Start of Block

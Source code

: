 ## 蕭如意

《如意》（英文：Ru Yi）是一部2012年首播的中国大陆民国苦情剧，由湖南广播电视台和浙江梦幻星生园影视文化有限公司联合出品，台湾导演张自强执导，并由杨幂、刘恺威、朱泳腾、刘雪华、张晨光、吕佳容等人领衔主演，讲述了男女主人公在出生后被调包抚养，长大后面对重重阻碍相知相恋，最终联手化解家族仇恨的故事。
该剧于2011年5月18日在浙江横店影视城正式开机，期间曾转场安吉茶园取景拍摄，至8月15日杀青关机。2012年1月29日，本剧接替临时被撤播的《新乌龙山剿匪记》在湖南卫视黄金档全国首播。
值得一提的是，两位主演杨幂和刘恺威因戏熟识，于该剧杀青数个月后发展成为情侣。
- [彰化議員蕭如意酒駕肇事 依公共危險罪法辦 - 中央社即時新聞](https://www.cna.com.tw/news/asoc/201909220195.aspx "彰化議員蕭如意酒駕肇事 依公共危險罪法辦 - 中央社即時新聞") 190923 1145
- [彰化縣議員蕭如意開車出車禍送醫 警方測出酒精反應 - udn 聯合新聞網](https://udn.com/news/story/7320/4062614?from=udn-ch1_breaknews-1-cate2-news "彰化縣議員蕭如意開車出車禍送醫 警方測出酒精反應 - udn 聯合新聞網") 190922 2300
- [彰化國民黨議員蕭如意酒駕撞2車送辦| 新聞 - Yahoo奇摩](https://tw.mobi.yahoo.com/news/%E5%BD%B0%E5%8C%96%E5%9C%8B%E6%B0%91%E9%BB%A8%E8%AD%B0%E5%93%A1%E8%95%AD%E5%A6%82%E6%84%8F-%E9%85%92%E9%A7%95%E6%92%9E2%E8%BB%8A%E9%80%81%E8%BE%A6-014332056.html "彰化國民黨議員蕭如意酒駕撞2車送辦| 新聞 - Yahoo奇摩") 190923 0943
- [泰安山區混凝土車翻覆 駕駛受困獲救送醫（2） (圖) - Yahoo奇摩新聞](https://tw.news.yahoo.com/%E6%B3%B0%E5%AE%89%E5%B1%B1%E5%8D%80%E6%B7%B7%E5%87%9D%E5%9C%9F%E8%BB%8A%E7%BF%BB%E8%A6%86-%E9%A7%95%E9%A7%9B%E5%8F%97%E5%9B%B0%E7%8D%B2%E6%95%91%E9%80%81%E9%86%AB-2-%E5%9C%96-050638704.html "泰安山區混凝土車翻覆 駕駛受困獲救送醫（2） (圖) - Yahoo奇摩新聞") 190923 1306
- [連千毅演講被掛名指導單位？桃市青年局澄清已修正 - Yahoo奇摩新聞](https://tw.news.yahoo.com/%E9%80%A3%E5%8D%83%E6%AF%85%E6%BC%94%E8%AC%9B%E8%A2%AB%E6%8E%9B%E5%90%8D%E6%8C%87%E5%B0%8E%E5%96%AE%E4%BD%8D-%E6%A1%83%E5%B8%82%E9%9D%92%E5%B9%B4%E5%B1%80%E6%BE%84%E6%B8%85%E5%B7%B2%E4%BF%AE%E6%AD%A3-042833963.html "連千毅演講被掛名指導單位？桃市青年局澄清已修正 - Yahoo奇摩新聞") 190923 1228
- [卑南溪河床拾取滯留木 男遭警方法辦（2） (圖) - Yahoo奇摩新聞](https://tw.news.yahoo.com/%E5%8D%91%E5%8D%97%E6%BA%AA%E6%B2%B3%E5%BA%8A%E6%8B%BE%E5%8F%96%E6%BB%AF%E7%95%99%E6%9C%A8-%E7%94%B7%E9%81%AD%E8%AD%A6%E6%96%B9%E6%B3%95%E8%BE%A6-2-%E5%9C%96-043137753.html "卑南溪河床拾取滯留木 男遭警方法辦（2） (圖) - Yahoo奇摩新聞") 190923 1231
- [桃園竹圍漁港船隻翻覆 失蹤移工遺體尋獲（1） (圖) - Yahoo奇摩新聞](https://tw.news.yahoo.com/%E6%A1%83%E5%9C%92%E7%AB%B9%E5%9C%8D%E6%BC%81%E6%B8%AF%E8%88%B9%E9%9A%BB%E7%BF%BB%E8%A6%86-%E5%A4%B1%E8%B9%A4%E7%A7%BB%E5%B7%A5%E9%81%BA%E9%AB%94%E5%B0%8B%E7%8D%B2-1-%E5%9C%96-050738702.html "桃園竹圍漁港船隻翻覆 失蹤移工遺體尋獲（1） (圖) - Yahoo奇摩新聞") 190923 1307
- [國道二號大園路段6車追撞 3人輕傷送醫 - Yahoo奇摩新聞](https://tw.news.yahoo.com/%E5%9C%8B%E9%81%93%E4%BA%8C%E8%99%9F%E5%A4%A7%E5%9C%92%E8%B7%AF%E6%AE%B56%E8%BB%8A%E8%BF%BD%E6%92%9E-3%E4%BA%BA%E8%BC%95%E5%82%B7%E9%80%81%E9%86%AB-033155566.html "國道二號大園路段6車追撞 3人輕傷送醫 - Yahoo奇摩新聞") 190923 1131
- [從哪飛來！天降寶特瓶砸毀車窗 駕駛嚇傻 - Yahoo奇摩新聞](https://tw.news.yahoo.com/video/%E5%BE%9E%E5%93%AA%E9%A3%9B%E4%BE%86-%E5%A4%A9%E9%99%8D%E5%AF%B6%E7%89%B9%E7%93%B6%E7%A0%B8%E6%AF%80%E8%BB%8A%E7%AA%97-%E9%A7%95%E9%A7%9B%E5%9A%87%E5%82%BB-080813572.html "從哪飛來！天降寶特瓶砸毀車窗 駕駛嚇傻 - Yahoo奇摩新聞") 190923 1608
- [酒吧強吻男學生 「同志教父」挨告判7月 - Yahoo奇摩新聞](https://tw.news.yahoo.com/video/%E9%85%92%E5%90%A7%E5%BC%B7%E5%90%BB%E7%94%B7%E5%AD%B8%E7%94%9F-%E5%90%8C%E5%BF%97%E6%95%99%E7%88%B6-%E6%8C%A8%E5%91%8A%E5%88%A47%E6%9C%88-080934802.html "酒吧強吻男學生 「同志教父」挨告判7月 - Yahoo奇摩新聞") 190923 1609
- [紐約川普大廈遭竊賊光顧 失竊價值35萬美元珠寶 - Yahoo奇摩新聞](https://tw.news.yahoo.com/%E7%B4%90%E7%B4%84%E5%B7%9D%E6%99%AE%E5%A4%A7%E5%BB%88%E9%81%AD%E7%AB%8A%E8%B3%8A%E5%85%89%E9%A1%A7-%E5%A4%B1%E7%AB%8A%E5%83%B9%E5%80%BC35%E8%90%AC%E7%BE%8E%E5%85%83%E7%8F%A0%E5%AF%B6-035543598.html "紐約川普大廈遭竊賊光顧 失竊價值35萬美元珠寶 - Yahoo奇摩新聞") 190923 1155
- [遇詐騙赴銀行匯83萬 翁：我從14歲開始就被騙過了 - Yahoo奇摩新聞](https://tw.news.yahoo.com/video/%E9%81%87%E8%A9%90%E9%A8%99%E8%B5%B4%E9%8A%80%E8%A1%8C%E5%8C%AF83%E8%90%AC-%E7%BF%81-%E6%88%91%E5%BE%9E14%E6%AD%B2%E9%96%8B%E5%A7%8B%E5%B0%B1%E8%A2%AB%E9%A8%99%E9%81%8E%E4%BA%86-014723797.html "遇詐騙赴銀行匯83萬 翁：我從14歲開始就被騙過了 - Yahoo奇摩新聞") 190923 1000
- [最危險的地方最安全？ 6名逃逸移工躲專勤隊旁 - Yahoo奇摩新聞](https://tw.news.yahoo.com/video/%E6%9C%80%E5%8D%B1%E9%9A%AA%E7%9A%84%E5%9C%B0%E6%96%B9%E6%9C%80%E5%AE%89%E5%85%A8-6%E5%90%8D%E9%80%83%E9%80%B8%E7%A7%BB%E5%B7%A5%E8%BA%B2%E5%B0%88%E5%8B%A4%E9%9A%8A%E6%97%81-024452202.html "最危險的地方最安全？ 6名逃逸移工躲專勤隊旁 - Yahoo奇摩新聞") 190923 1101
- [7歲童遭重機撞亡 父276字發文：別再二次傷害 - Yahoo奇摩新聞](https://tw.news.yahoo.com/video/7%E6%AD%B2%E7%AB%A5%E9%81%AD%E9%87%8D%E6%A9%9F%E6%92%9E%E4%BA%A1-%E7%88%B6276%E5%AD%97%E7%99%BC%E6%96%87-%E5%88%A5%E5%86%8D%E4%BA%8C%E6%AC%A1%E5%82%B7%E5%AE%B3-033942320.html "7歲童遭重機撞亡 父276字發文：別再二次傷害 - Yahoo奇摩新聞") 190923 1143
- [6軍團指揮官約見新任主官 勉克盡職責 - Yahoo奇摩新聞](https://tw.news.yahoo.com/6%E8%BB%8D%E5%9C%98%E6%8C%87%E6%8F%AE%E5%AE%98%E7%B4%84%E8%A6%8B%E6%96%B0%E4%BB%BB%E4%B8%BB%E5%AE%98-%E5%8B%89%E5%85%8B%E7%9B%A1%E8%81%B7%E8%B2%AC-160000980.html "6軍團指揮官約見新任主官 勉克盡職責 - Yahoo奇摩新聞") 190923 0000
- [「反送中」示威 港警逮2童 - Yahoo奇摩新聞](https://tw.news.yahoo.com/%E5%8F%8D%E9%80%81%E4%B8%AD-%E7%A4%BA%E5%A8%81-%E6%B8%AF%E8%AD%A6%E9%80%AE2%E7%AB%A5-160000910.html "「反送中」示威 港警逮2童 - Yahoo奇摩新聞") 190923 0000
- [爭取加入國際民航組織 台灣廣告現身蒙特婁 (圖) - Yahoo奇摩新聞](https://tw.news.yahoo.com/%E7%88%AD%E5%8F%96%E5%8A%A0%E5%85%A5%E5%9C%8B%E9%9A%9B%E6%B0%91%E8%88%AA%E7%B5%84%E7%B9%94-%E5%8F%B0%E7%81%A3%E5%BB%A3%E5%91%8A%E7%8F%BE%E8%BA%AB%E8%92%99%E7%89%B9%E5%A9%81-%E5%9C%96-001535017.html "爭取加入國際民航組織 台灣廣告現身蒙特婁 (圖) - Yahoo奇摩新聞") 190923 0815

End of Block

*TASK TO COMPLETE*. Everything starting at the line containing "- [泰安山區混凝土車翻覆 駕駛受困獲救送醫（2）" and ending at the line containing "- [從哪飛來！天降寶特瓶砸毀車窗 駕駛嚇傻" in the records above should be repeated exactly, and only that.

*SOLUTION FOR THIS TASK*.
- [泰安山區混凝土車翻覆 駕駛受困獲救送醫（2） (圖) - Yahoo奇摩新聞](https://tw.news.yahoo.com/%E6%B3%B0%E5%AE%89%E5%B1%B1%E5%8D%80%E6%B7%B7%E5%87%9D%E5%9C%9F%E8%BB%8A%E7%BF%BB%E8%A6%86-%E9%A7%95%E9%A7%9B%E5%8F%97%E5%9B%B0%E7%8D%B2%E6%95%91%E9%80%81%E9%86%AB-2-%E5%9C%96-050638704.html "泰安山區混凝土車翻覆 駕駛受困獲救送醫（2） (圖) - Yahoo奇摩新聞") 190923 1306
- [連千毅演講被掛名指導單位？桃市青年局澄清已修正 - Yahoo奇摩新聞](https://tw.news.yahoo.com/%E9%80%A3%E5%8D%83%E6%AF%85%E6%BC%94%E8%AC%9B%E8%A2%AB%E6%8E%9B%E5%90%8D%E6%8C%87%E5%B0%8E%E5%96%AE%E4%BD%8D-%E6%A1%83%E5%B8%82%E9%9D%92%E5%B9%B4%E5%B1%80%E6%BE%84%E6%B8%85%E5%B7%B2%E4%BF%AE%E6%AD%A3-042833963.html "連千毅演講被掛名指導單位？桃市青年局澄清已修正 - Yahoo奇摩新聞") 190923 1228
- [卑南溪河床拾取滯留木 男遭警方法辦（2） (圖) - Yahoo奇摩新聞](https://tw.news.yahoo.com/%E5%8D%91%E5%8D%97%E6%BA%AA%E6%B2%B3%E5%BA%8A%E6%8B%BE%E5%8F%96%E6%BB%AF%E7%95%99%E6%9C%A8-%E7%94%B7%E9%81%AD%E8%AD%A6%E6%96%B9%E6%B3%95%E8%BE%A6-2-%E5%9C%96-043137753.html "卑南溪河床拾取滯留木 男遭警方法辦（2） (圖) - Yahoo奇摩新聞") 190923 1231
- [桃園竹圍漁港船隻翻覆 失蹤移工遺體尋獲（1） (圖) - Yahoo奇摩新聞](https://tw.news.yahoo.com/%E6%A1%83%E5%9C%92%E7%AB%B9%E5%9C%8D%E6%BC%81%E6%B8%AF%E8%88%B9%E9%9A%BB%E7%BF%BB%E8%A6%86-%E5%A4%B1%E8%B9%A4%E7%A7%BB%E5%B7%A5%E9%81%BA%E9%AB%94%E5%B0%8B%E7%8D%B2-1-%E5%9C%96-050738702.html "桃園竹圍漁港船隻翻覆 失蹤移工遺體尋獲（1） (圖) - Yahoo奇摩新聞") 190923 1307
- [國道二號大園路段6車追撞 3人輕傷送醫 - Yahoo奇摩新聞](https://tw.news.yahoo.com/%E5%9C%8B%E9%81%93%E4%BA%8C%E8%99%9F%E5%A4%A7%E5%9C%92%E8%B7%AF%E6%AE%B56%E8%BB%8A%E8%BF%BD%E6%92%9E-3%E4%BA%BA%E8%BC%95%E5%82%B7%E9%80%81%E9%86%AB-033155566.html "國道二號大園路段6車追撞 3人輕傷送醫 - Yahoo奇摩新聞") 190923 1131
- [從哪飛來！天降寶特瓶砸毀車窗 駕駛嚇傻 - Yahoo奇摩新聞](https://tw.news.yahoo.com/video/%E5%BE%9E%E5%93%AA%E9%A3%9B%E4%BE%86-%E5%A4%A9%E9%99%8D%E5%AF%B6%E7%89%B9%E7%93%B6%E7%A0%B8%E6%AF%80%E8%BB%8A%E7%AA%97-%E9%A7%95%E9%A7%9B%E5%9A%87%E5%82%BB-080813572.html "從哪飛來！天降寶特瓶砸毀車窗 駕駛嚇傻 - Yahoo奇摩新聞") 190923 1608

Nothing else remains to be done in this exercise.